Across the country, schools are being hard pressed to expand and increase their capacity in order to meet a rapidly growing demand for student places.
This was underlined by the Local Government Association, which forecast that this year around a third of councils are expected to have a shortage of almost 60,000 pupil places. This could rise to nearly half of all local authorities in England facing student shortages by September 2024, when more than 120,000 young people are at risk of not having a place unless new schools are built.
Blog by David Rowsell, Morgan Sindall Construction’s area director for the Northern Home Counties
Bucks boosts pupil places
This demand is reflected in the Kingsbrook View Primary Academy project, which was built to meet the needs of a town expansion in Aylesbury. To cater to the growing population, the academy – a free school run by the Inspiring Futures Partnership Trust – comprises of a new build, two-form entry primary school for 420 pupils and a 52-place nursery.
To safeguard the programme and ensure the school was completed for the start of the academic year, the project utilised an ‘off site’ approach. This saw bespoke Structural Insulated Panels (SIPs) used which only required 12 weeks to install, significantly reducing the build programme. Thanks to this design choice, the school was ready for its new pupils sooner than would normally be possible and was successfully handed over on time last year.
Only half a mile away, Kingsbrook Secondary School is currently nearing completion. A new £35 million, sixth-form entry school, this will also provide a significant boost to Aylesbury’s educational infrastructure, as the 1,080-place facility will include both a sixth form and a 32-place Special Educational Needs Unit. When the project is completed in July this year it will provide 10,000 sq. ft. of entirely new teaching space across a two and three-storey building as well as a sports hall, pavilion, grass sports pitches, an all-weather pitch, and a multi-use-games-area.
Similar to Kingsbrook View Primary Academy, an off-site approach was also used at Kingsbrook Secondary School in order to safeguard the completion of the project and create efficiencies in the programme. Thanks to the use of a SIPs envelope wrap and prefabricated Mechanical Electrical and Plumbing (MEP) service modules, the construction programme was significantly reduced.

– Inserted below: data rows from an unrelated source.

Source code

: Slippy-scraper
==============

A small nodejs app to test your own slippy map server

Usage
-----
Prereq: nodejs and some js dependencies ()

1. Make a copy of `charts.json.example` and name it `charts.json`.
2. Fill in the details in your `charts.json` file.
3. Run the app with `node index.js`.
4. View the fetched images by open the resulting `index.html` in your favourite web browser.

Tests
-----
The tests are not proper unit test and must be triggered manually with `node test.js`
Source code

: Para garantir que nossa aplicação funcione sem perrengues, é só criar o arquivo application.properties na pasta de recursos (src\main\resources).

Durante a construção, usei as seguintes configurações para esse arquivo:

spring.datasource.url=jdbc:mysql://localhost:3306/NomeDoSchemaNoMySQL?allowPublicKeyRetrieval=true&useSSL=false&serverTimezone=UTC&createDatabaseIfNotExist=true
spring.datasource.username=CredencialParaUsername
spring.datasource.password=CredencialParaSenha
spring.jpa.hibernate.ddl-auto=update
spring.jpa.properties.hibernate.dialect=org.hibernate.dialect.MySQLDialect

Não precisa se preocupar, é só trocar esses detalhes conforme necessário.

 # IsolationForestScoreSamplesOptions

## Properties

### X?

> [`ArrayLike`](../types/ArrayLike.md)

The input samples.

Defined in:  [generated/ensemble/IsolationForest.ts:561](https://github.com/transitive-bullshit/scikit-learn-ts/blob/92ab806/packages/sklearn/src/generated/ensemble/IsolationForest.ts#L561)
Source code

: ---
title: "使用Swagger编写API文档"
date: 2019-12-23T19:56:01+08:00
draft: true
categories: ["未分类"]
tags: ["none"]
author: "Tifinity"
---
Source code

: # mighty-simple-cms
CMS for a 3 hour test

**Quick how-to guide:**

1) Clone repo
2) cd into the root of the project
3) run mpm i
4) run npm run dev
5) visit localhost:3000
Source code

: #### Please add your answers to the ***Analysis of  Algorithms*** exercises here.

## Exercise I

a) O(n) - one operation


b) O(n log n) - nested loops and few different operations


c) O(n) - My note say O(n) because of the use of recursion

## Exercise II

In addition to new-builds, some communities are expanding existing sites to cater to a growing need in their area. This was the case at Amersham School in Stanley Hill, which saw its capacity increased via a £5.8m development that created a double-storey extension featuring a new dining hall, reception area and eight classrooms while an existing science laboratory was also extended to provide an additional teaching room.
Being a live, occupied site, this project faced other pressures that required innovative solutions – most noticeably minimising disruption to the students and thinking creatively about how to use the space to help during the COVID-19 pandemic. Due to the lockdowns and COVID-19 related disruption, which meant that the school had to adapt its term dates, the build was completed offsite through multiple stages in order to avoid the work interrupting the school’s operations.
In addition, the science block was required earlier than the rest of the project. To account for this, the construction work was brought forward so that the block could be handed over to the school in January 2021, only six months after the contract was awarded. This meant that this part of the expansion was finished in phase one to ensure that it was complete before the start of the academic year, ahead of programme.
The number of primary school places in the county has been grown by 540 through just the Kingsbrook View Primary Academy and Amersham School projects. Thanks to the creative and collaborative nature of our team’s delivery, we’ve been able to make sure that the new teaching spaces were available at times to suit the schools, which has been especially vital over the past 24 months to help alleviate the combined impact of school capacity squeezes and COVID-19 pressures.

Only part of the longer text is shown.